Within the entries below, find each line containing the word "开发文档" and copy it.

▽

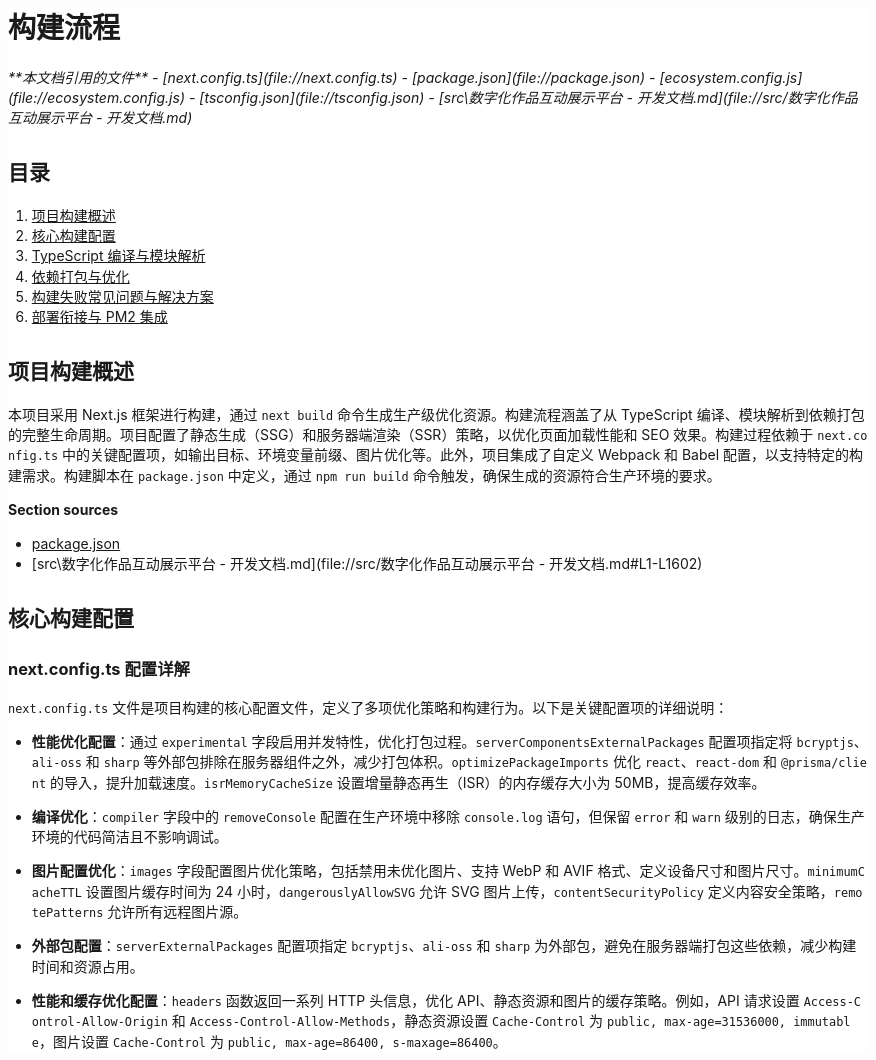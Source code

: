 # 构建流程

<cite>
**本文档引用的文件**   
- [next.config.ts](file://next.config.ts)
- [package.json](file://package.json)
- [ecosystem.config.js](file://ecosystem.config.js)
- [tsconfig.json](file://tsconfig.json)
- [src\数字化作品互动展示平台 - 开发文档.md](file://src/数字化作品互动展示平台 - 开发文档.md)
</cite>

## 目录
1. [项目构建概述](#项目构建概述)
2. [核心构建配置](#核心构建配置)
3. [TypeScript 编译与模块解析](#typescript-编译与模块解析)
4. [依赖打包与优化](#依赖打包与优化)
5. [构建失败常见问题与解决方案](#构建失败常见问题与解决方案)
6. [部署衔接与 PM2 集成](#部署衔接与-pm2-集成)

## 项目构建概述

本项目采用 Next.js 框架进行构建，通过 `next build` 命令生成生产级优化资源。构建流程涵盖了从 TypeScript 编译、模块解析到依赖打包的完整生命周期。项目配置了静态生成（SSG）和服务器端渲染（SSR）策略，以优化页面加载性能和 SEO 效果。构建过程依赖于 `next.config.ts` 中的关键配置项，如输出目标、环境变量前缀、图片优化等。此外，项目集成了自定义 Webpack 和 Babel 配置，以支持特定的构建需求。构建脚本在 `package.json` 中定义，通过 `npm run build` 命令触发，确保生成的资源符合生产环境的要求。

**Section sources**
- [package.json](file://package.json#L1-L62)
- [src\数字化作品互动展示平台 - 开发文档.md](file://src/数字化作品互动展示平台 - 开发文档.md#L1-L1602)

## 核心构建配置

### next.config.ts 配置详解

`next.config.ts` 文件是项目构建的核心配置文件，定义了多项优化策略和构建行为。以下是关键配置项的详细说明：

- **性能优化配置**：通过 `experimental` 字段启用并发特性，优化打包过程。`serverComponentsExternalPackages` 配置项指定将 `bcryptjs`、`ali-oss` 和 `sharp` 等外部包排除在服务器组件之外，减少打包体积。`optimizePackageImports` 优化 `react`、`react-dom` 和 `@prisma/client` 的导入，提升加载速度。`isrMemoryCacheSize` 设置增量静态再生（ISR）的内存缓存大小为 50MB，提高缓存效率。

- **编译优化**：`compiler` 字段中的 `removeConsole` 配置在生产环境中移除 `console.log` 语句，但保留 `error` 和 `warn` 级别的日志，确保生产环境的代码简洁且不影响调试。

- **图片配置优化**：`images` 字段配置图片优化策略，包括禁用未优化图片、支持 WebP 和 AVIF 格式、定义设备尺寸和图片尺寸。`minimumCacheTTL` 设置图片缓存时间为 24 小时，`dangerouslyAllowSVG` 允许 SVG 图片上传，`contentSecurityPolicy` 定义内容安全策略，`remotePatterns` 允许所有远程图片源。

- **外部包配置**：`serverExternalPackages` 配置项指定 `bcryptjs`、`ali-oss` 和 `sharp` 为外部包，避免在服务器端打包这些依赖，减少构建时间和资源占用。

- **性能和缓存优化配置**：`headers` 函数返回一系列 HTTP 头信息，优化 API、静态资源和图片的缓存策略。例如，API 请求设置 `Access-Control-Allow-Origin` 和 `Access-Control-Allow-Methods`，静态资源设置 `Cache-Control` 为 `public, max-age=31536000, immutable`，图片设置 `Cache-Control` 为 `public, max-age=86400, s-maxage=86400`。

△
▽

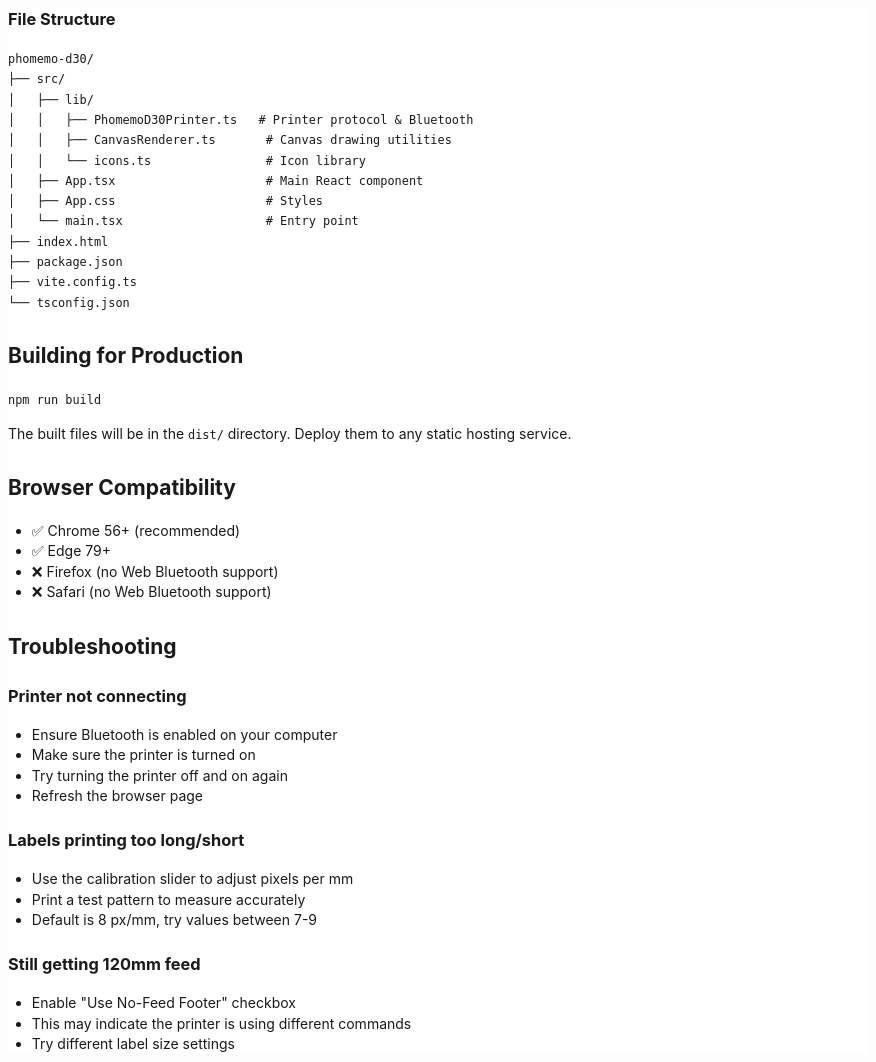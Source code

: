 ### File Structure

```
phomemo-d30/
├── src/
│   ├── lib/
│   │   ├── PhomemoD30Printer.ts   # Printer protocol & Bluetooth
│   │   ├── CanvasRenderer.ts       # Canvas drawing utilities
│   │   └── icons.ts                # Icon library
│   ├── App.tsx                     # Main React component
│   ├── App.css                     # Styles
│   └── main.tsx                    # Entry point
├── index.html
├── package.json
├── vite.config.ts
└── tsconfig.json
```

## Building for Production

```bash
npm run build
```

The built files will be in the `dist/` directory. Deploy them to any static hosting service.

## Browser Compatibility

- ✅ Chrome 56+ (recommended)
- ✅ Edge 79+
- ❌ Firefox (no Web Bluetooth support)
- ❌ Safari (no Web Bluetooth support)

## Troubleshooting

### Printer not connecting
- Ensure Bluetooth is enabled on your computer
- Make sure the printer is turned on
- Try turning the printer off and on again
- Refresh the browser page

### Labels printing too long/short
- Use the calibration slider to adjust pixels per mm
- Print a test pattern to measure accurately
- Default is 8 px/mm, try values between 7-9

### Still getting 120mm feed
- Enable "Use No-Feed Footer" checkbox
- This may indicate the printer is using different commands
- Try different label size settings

△

## ANSWER SPACE
- [src\数字化作品互动展示平台 - 开发文档.md](file://src/数字化作品互动展示平台 - 开发文档.md)
- [src\数字化作品互动展示平台 - 开发文档.md](file://src/数字化作品互动展示平台 - 开发文档.md#L1-L1602)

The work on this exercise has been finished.